El informe se realiza mediante entrevistas a personas que viven en cada región, con la tipología de muestreo que describe el propio informe en el Apéndice. Se responden preguntas bien pergeñadas como “¿Cómo valoras la calidad de la policía en tu región?”; o “¿Todos los ciudadanos son tratados con igualdad en la educación pública?”; o bien “¿La corrupción en su área se usa para obtener accesos a privilegios o riqueza de forma injusta?”. Muestra científicamente, así, la percepción ciudadana en lo que se investiga. Cataluña, Andalucía y Canarias son las tres únicas regiones de España que suspenden claramente en el índice, aunque Cataluña obtiene una puntuación notablemente inferior a las otras dos: -0.7 frente a -0.5 de Andalucía y de Canarias. Se las representa en un mapa Europeo en rojo vivo (p. 14) que comparten con varias regiones italianas y muchas de la Europa del este. Como es fácil deducir, la categoría gubernamental de los länders alemanes, o las regiones de Dinamarca o Suecia, otros de los símiles recurrentes del nacional-catalanismo para referirse a su Cataluña quimérica, se visualizan en un azul intenso o muy intenso, lo que traslada el significado de ser los espacios con mejor gobernanza y menos corrupción. Así que también se puede afirmar que en estas cuestiones Cataluña se parece a Dinamarca, Suecia o Alemania, como otro huevo a otra castaña. Así lo dicen los investigadores de la universidad sueca. Merece la pena destacar, por contra, que hay varias Comunidades Autónomas españolas, como el País Vasco, Asturias, Navarra, o la Rioja, reflejadas con un azul consistente -País Vasco con más intensidad-; y otras como Castilla la Mancha,Extremadura, Cantabria, Valencia o las Baleares con un azul clarito. Todas ellas muestran cuáles son realmente las regiones de España que se configuran como la auténtica “Dinamarca del Sur” en lo que mide este índice. Estoy segura que tras leer este artículo la ANC, Omnium Cultural y la miríada de entidades patrióticas saltarán a cortar la Meridiana, se estirarán los cabellos en público, se darán golpes en el pecho y lanzarán lamentaciones como plañideras egipcias con el fin de forzar la creación de una “Taula contra la corrupció i el desgavell institucional català”. Veo a Elisenda Paluzie, Pilar Rahola o la investigada Laura Borrás como praeficas (guías) de la comitiva.

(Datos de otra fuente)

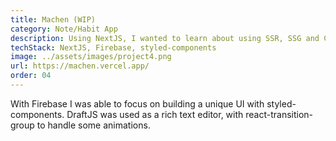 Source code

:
 ```yaml
---
title: Machen (WIP)
category: Note/Habit App
description: Using NextJS, I wanted to learn about using SSR, SSG and CSR.  Another focus was improving CSS and my ability to follow documentation for different APIs (DraftJS and Firebase).
techStack: NextJS, Firebase, styled-components
image: ../assets/images/project4.png
url: https://machen.vercel.app/
order: 04
---
```


With Firebase I was able to focus on building a unique UI with styled-components. DraftJS was used as a rich text editor, with react-transition-group to handle some animations.
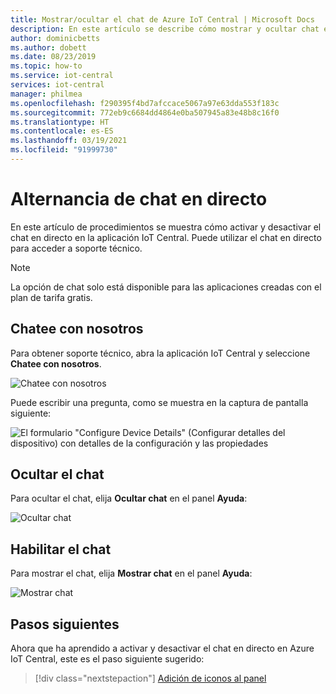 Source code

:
 ```yaml
---
title: Mostrar/ocultar el chat de Azure IoT Central | Microsoft Docs
description: En este artículo se describe cómo mostrar y ocultar chat en aplicaciones de IoT Central. Puede utilizar el chat en directo para acceder a soporte técnico.
author: dominicbetts
ms.author: dobett
ms.date: 08/23/2019
ms.topic: how-to
ms.service: iot-central
services: iot-central
manager: philmea
ms.openlocfilehash: f290395f4bd7afccace5067a97e63dda553f183c
ms.sourcegitcommit: 772eb9c6684dd4864e0ba507945a83e48b8c16f0
ms.translationtype: HT
ms.contentlocale: es-ES
ms.lasthandoff: 03/19/2021
ms.locfileid: "91999730"
---
```

# <a name="toggle-live-chat"></a>Alternancia de chat en directo

En este artículo de procedimientos se muestra cómo activar y desactivar el chat en directo en la aplicación IoT Central. Puede utilizar el chat en directo para acceder a soporte técnico.

> [!NOTE]
> La opción de chat solo está disponible para las aplicaciones creadas con el plan de tarifa gratis.

## <a name="chat-with-us"></a>Chatee con nosotros

Para obtener soporte técnico, abra la aplicación IoT Central y seleccione **Chatee con nosotros**.

![Chatee con nosotros](media/howto-show-hide-chat/chat-with-us.png)

Puede escribir una pregunta, como se muestra en la captura de pantalla siguiente:

![El formulario "Configure Device Details" (Configurar detalles del dispositivo) con detalles de la configuración y las propiedades](media/howto-show-hide-chat/sample-chat.png)

## <a name="hide-chat"></a>Ocultar el chat

Para ocultar el chat, elija **Ocultar chat** en el panel **Ayuda**:

 ![Ocultar chat](media/howto-show-hide-chat/hide-chat.png)

## <a name="enable-chat"></a>Habilitar el chat

Para mostrar el chat, elija **Mostrar chat** en el panel **Ayuda**:

 ![Mostrar chat](media/howto-show-hide-chat/show-chat.png)

## <a name="next-steps"></a>Pasos siguientes

Ahora que ha aprendido a activar y desactivar el chat en directo en Azure IoT Central, este es el paso siguiente sugerido:

> [!div class="nextstepaction"]
> [Adición de iconos al panel](howto-add-tiles-to-your-dashboard.md)
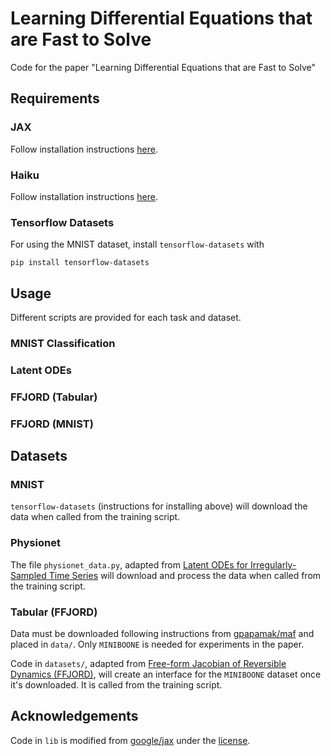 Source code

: # Learning Differential Equations that are Fast to Solve
Code for the paper "Learning Differential Equations that are Fast to Solve"

## Requirements

### JAX

Follow installation instructions [here](https://github.com/google/jax).

### Haiku
Follow installation instructions [here](https://github.com/deepmind/dm-haiku).

### Tensorflow Datasets
For using the MNIST dataset, install `tensorflow-datasets` with
```
pip install tensorflow-datasets
```

## Usage
Different scripts are provided for each task and dataset.

### MNIST Classification

### Latent ODEs

### FFJORD (Tabular)

### FFJORD (MNIST)

## Datasets

### MNIST
`tensorflow-datasets` (instructions for installing above) will download the data when called from the training script.

### Physionet
The file `physionet_data.py`, adapted from [Latent ODEs for Irregularly-Sampled Time Series](https://github.com/YuliaRubanova/latent_ode) will download and process the data when called from the training script. 

### Tabular (FFJORD)
Data must be downloaded following instructions from [gpapamak/maf](https://github.com/gpapamak/maf) and placed in `data/`. Only `MINIBOONE` is needed for experiments in the paper.

Code in `datasets/`, adapted from [Free-form Jacobian of Reversible Dynamics (FFJORD)](https://github.com/rtqichen/ffjord), will create an interface for the `MINIBOONE` dataset once it's downloaded. 
It is called from the training script.

## Acknowledgements

Code in `lib` is modified from [google/jax](https://github.com/google/jax) under the [license](https://github.com/google/jax/blob/master/LICENSE).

Se debe celebrar, en todo caso, el nulo impacto de las insidiosas campañas secesionistas en el exterior para intentar dañar la reputación española como democracia plena; y lamentar, a la par, la burrada de millones de euros del presupuesto de la Generalitat que se han tirado a los cerdos para ello. Hará bien el Tribunal de Cuentas en intentar por todos los medios su recuperación para que vuelvan al sitio de donde no debieron salir, el saqueado Presupuesto de la Generalitat, y contribuyan así a levantar las olvidadas políticas sociales en Cataluña que es para lo que se habían sacado de nuestros bolsillos como sufridas/os contribuyentes. Sumarizando el match internacional: España sobresaliente en libertades y calidad democrática institucional generales; Cataluña suspenso en buena gobernanza y corrupción pública. ¿Qué formas de gobierno están más cerca de las que tristemente padecen los ciudadanos turcos? Sólo falta que lo expliquen las cubanísimas TV3 y Catalunya Ràdio. En lo de los medios de comunicación públicos, Turquía está por encima de Cuba en libertad de expresión. No caerá la breva.